TASK DESCRIPTION: All lines from the first one in the listing below to the one holding "## Set up a Docker subscription for an", inclusive, are to be copied exactly.

DATASET RECORDS:
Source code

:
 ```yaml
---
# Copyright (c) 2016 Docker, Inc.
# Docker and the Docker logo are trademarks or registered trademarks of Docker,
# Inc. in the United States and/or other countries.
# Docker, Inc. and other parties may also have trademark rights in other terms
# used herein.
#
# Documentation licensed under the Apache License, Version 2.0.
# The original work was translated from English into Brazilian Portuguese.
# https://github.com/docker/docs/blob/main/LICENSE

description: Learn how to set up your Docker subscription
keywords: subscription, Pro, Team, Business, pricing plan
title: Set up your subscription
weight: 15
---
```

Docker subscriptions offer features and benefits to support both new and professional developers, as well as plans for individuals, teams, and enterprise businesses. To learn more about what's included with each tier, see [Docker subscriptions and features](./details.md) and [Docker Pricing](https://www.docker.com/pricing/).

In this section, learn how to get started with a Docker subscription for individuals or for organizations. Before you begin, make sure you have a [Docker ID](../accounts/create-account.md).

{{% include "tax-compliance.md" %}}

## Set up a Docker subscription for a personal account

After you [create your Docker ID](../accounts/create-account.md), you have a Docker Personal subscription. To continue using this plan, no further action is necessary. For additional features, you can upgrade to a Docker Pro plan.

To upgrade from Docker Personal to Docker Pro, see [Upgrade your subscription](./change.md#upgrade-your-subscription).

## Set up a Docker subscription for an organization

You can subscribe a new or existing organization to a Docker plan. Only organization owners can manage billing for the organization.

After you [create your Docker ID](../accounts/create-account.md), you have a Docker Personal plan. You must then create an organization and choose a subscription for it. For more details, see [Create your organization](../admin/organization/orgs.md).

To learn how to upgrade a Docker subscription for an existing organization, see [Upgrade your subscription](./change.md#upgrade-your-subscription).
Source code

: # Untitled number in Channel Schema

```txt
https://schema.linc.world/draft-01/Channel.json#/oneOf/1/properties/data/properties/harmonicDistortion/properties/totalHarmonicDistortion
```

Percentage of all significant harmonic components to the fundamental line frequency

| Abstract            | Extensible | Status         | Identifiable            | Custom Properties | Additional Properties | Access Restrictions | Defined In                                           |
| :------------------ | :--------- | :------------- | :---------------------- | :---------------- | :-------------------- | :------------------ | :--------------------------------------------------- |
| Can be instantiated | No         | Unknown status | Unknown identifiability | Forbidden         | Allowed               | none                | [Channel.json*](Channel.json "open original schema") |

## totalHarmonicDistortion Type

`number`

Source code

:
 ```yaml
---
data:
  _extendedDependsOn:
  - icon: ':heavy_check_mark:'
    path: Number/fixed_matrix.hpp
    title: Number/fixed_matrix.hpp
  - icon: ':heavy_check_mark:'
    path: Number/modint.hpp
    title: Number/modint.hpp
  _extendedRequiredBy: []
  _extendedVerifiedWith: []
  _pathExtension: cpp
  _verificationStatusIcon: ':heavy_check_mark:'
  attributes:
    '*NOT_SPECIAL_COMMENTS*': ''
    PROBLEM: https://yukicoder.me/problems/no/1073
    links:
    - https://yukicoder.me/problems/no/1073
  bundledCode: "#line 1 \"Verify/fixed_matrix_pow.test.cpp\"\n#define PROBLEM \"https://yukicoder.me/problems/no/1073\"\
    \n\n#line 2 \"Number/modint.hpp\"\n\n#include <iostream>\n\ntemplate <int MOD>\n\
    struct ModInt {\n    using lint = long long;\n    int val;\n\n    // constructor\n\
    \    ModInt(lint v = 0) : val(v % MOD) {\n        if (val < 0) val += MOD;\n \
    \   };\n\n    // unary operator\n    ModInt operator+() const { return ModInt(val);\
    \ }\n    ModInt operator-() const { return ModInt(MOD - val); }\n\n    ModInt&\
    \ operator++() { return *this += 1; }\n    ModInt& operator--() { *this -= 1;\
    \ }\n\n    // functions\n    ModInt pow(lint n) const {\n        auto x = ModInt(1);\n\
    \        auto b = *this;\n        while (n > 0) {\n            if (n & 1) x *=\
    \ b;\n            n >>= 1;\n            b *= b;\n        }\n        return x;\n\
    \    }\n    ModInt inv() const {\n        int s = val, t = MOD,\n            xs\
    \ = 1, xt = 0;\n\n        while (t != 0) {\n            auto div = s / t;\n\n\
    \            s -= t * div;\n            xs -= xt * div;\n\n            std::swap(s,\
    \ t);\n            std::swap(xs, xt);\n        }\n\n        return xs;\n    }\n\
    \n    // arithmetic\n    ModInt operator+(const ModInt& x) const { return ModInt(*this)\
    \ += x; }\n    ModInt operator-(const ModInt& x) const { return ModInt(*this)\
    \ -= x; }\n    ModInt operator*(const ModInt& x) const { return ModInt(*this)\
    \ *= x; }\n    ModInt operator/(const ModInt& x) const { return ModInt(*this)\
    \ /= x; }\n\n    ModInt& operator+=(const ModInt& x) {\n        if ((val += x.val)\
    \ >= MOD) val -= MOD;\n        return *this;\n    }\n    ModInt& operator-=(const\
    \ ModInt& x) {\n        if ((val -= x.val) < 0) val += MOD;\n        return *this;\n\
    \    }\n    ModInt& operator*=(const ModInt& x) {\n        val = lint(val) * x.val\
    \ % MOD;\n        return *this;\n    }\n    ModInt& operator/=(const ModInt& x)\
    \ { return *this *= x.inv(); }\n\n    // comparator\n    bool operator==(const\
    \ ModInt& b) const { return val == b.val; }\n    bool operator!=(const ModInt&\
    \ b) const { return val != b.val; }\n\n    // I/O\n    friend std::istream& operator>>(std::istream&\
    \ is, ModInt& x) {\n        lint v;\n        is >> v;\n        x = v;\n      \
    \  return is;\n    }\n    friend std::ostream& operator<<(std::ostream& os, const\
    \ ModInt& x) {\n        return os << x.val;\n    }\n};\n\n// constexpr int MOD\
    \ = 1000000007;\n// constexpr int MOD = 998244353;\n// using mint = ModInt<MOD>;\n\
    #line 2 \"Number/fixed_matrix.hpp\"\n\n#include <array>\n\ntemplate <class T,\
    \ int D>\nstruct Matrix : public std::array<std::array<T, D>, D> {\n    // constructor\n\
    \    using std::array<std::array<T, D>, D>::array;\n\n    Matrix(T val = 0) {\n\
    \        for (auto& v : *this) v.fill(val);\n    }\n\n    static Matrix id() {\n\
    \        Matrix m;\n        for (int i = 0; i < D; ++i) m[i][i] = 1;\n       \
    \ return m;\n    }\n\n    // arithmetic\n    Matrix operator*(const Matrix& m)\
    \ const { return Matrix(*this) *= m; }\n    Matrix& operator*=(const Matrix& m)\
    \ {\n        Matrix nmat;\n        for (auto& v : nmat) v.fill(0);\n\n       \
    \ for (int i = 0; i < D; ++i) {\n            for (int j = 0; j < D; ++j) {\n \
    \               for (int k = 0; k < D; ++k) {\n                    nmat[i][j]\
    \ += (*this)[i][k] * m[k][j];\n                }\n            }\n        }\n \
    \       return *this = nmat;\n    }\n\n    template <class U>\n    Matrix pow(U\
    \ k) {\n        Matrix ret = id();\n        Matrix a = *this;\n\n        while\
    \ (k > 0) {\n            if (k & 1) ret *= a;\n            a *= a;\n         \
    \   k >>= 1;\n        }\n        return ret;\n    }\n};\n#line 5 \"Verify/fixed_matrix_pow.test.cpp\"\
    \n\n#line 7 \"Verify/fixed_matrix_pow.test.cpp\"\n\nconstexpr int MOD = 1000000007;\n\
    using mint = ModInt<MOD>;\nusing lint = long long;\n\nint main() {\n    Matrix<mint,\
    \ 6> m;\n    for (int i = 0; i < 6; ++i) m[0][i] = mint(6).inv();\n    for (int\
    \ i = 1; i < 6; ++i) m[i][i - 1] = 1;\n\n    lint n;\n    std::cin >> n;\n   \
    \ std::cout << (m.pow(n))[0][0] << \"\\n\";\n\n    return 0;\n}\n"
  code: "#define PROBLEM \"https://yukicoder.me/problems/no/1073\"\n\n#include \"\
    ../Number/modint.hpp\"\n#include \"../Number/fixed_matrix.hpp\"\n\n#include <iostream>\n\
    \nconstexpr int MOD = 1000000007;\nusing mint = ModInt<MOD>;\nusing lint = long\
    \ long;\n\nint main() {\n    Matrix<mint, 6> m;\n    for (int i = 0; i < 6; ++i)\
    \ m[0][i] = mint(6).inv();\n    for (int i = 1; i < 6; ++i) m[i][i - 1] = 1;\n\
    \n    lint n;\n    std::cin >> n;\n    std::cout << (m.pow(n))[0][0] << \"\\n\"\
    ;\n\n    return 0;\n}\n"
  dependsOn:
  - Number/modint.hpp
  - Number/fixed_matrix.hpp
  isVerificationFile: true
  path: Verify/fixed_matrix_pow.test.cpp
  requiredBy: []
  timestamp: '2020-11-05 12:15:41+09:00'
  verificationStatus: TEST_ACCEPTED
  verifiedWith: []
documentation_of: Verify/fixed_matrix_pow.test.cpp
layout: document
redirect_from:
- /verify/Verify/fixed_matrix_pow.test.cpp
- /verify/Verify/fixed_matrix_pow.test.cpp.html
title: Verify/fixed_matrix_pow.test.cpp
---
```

RESPONSE BOX:
Source code

:
 ```yaml
---
# Copyright (c) 2016 Docker, Inc.
# Docker and the Docker logo are trademarks or registered trademarks of Docker,
# Inc. in the United States and/or other countries.
# Docker, Inc. and other parties may also have trademark rights in other terms
# used herein.
#
# Documentation licensed under the Apache License, Version 2.0.
# The original work was translated from English into Brazilian Portuguese.
# https://github.com/docker/docs/blob/main/LICENSE

description: Learn how to set up your Docker subscription
keywords: subscription, Pro, Team, Business, pricing plan
title: Set up your subscription
weight: 15
---
```

Docker subscriptions offer features and benefits to support both new and professional developers, as well as plans for individuals, teams, and enterprise businesses. To learn more about what's included with each tier, see [Docker subscriptions and features](./details.md) and [Docker Pricing](https://www.docker.com/pricing/).

In this section, learn how to get started with a Docker subscription for individuals or for organizations. Before you begin, make sure you have a [Docker ID](../accounts/create-account.md).

{{% include "tax-compliance.md" %}}

## Set up a Docker subscription for a personal account

After you [create your Docker ID](../accounts/create-account.md), you have a Docker Personal subscription. To continue using this plan, no further action is necessary. For additional features, you can upgrade to a Docker Pro plan.

To upgrade from Docker Personal to Docker Pro, see [Upgrade your subscription](./change.md#upgrade-your-subscription).

## Set up a Docker subscription for an organization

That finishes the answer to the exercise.